Document images with source code:

________________

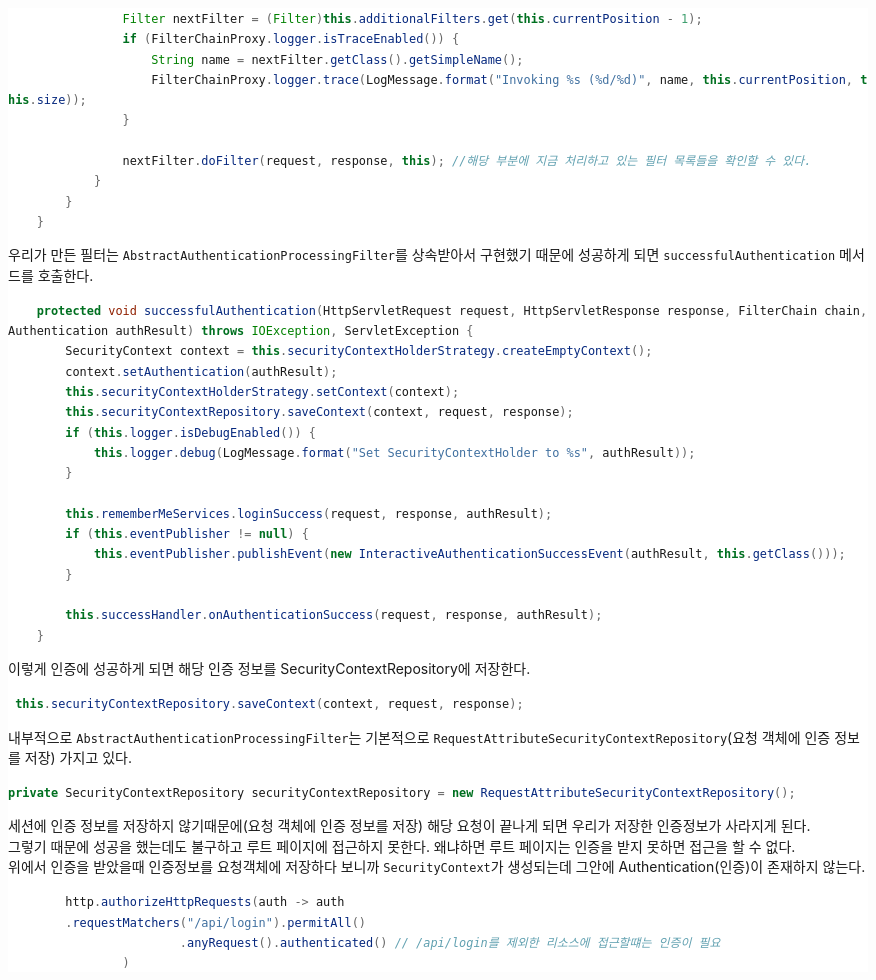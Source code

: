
 ```java
                Filter nextFilter = (Filter)this.additionalFilters.get(this.currentPosition - 1);
                if (FilterChainProxy.logger.isTraceEnabled()) {
                    String name = nextFilter.getClass().getSimpleName();
                    FilterChainProxy.logger.trace(LogMessage.format("Invoking %s (%d/%d)", name, this.currentPosition, this.size));
                }

                nextFilter.doFilter(request, response, this); //해당 부분에 지금 처리하고 있는 필터 목록들을 확인할 수 있다.
            }
        }
    }
```

우리가 만든 필터는 `AbstractAuthenticationProcessingFilter`를 상속받아서 구현했기 때문에 성공하게 되면 `successfulAuthentication` 메서드를 호출한다.  
```java
    protected void successfulAuthentication(HttpServletRequest request, HttpServletResponse response, FilterChain chain, Authentication authResult) throws IOException, ServletException {
        SecurityContext context = this.securityContextHolderStrategy.createEmptyContext();
        context.setAuthentication(authResult);
        this.securityContextHolderStrategy.setContext(context);
        this.securityContextRepository.saveContext(context, request, response);
        if (this.logger.isDebugEnabled()) {
            this.logger.debug(LogMessage.format("Set SecurityContextHolder to %s", authResult));
        }

        this.rememberMeServices.loginSuccess(request, response, authResult);
        if (this.eventPublisher != null) {
            this.eventPublisher.publishEvent(new InteractiveAuthenticationSuccessEvent(authResult, this.getClass()));
        }

        this.successHandler.onAuthenticationSuccess(request, response, authResult);
    }
```  
  
이렇게 인증에 성공하게 되면 해당 인증 정보를 SecurityContextRepository에 저장한다.  
```java 
 this.securityContextRepository.saveContext(context, request, response);
```
  
내부적으로 `AbstractAuthenticationProcessingFilter`는 기본적으로  `RequestAttributeSecurityContextRepository`(요청 객체에 인증 정보를 저장) 가지고 있다.
```java
private SecurityContextRepository securityContextRepository = new RequestAttributeSecurityContextRepository();
```
  
세션에 인증 정보를 저장하지 않기때문에(요청 객체에 인증 정보를 저장) 해당 요청이 끝나게 되면 우리가 저장한 인증정보가 사라지게 된다.  
그렇기 때문에 성공을 했는데도 불구하고 루트 페이지에 접근하지 못한다. 왜냐하면 루트 페이지는 인증을 받지 못하면 접근을 할 수 없다.  
위에서 인증을 받았을때 인증정보를 요청객체에 저장하다 보니까 `SecurityContext`가 생성되는데 그안에 Authentication(인증)이 존재하지 않는다.
```java
        http.authorizeHttpRequests(auth -> auth
        .requestMatchers("/api/login").permitAll()
                        .anyRequest().authenticated() // /api/login를 제외한 리소스에 접근할떄는 인증이 필요 
                )
```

________________

Copy each line in the data that holds the word "name".

ANSWER TO THIS TASK:
                    String name = nextFilter.getClass().getSimpleName();
                    FilterChainProxy.logger.trace(LogMessage.format("Invoking %s (%d/%d)", name, this.currentPosition, this.size));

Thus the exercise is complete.